WASHINGTON -- Social Security is expected to feature prominently in President Clinton's State of the Union address Jan. 19.
Mr. Clinton also is expected to emphasize the need to encourage more employers to offer retirement plans to their workers.
Both initiatives are viewed as key as millions of Americans approach retirement age in the next decade.
In last year's speech, Mr. Clinton challenged Republican lawmakers to set aside the federal budget surplus for Social Security before offering tax cuts.
(In fact, Republicans offered a tax cut proposal last year, but it did not make much headway in Congress. In recent days, Republican leaders have claimed Mr. Clinton spent a portion of last year's federal budget surplus on new spending initiatives, rather than saving it all for securing Social Security.)
This year, Mr. Clinton, undergoing an impeachment trial in the Senate, is likely to ask lawmakers not to squander the opportunity to fix the financially ailing Social Security system.
Washington observers agree this is the last opportunity for lawmakers to craft a rescue package for Social Security.
They expect little will get done next year, with presidential elections in November traditionally cutting short the legislative calendar.
At the same time, Mr. Clinton is not expected to put his own blueprint for a rescue on the table, although he might broadly define the principles for Social Security reform.
Some experts suggest it would be too risky for Mr. Clinton to present his plan because doing so could alienate some Senate lawmakers, whose votes could be key in the impeachment trial.
"One can interpret principles as outlying parameters of what is acceptable -- it's got to do this and this, and so implicitly can't do this and this," said Brian H. Graff, executive director of the Arlington, Va.-based American Society of Pension Actuaries.
Mr. Clinton also might ask Republican lawmakers to set aside partisan differences and move ahead on overhauling Social Security, an issue expected to have an enormous impact on the retirement of the huge baby boom generation.

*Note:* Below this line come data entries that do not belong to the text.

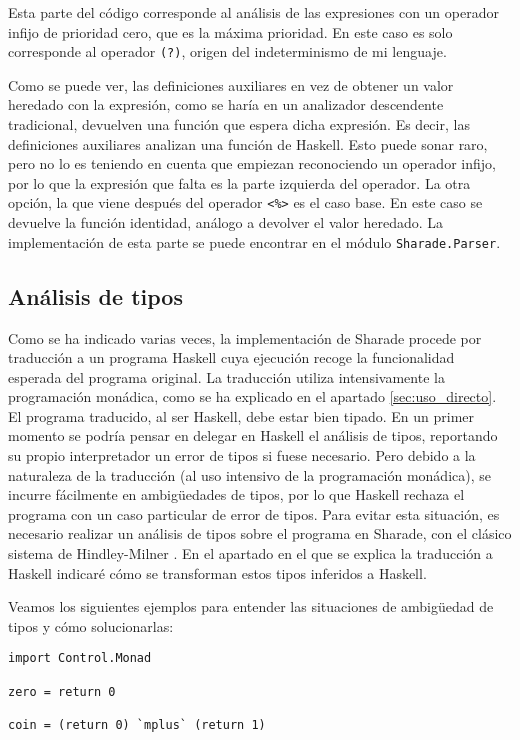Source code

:\documentclass[class=article, crop=false]{standalone}
\begin{document}
Esta parte del código corresponde al análisis de las expresiones con un operador infijo de
prioridad cero, que es la máxima prioridad. En este caso es solo corresponde al operador
\verb`(?)`, origen del indeterminismo de mi lenguaje.

Como se puede ver, las definiciones auxiliares en vez de obtener un valor heredado con la
expresión, como se haría en un analizador descendente tradicional, devuelven una función que
espera dicha expresión. Es decir, las definiciones auxiliares analizan una función de
Haskell. Esto puede sonar raro, pero no lo es teniendo en cuenta que empiezan reconociendo un
operador infijo, por lo que la expresión que falta es la parte izquierda del operador. La
otra opción, la que viene después del operador \verb`<%>` es el caso base. En este caso se
devuelve la función identidad, análogo a devolver el valor heredado. La implementación de
esta parte se puede encontrar en el módulo \verb`Sharade.Parser`.

\subsection{Análisis de tipos}

Como se ha indicado varias veces, la implementación de Sharade procede por traducción a un
programa Haskell cuya ejecución recoge la funcionalidad esperada del programa original. La
traducción utiliza intensivamente la programación monádica, como se ha explicado en el
apartado \ref{sec:uso_directo}. El programa traducido, al ser Haskell, debe estar bien
tipado. En un primer momento se podría pensar en delegar en Haskell el análisis de tipos,
reportando su propio interpretador un error de tipos si fuese necesario. Pero debido a la
naturaleza de la traducción (al uso intensivo de la programación monádica), se incurre
fácilmente en ambigüedades de tipos, por lo que Haskell rechaza el programa con un caso
particular de error de tipos. Para evitar esta situación, es necesario realizar un análisis
de tipos sobre el programa en Sharade, con el clásico sistema de
Hindley-Milner \cite{hindley1969principal}. En el apartado en el que se explica la traducción
a Haskell indicaré cómo se transforman estos tipos inferidos a Haskell.

Veamos los siguientes ejemplos para entender las situaciones de ambigüedad de tipos y cómo
solucionarlas:

\begin{verbatim}
import Control.Monad

zero = return 0

coin = (return 0) `mplus` (return 1)
\end{verbatim}
\end{document}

The president might even mention that administration officials already begun working with the Republican majority to map a bailout plan, sources say.
Mr. Clinton also might affirm the need for bolstering returns on the Social Security trust fund, without endorsing the concept of investing part of it in the stock market, sources say.
Mr. Clinton also is likely to mention a need to create incentives for small employers to offer retirement plans in warm, fuzzy, broad-brush strokes, sources say.
"I understand the plan is for him to say something" without getting into specifics about how the administration might help promote traditional pension plans among small businesses.
One way to do so is to lift caps on salaries employers can take into account when calculating pensions, and contributions they might make to pension plans, noted Ann L. Combs, principal in the Washington office of William M. Mercer Inc.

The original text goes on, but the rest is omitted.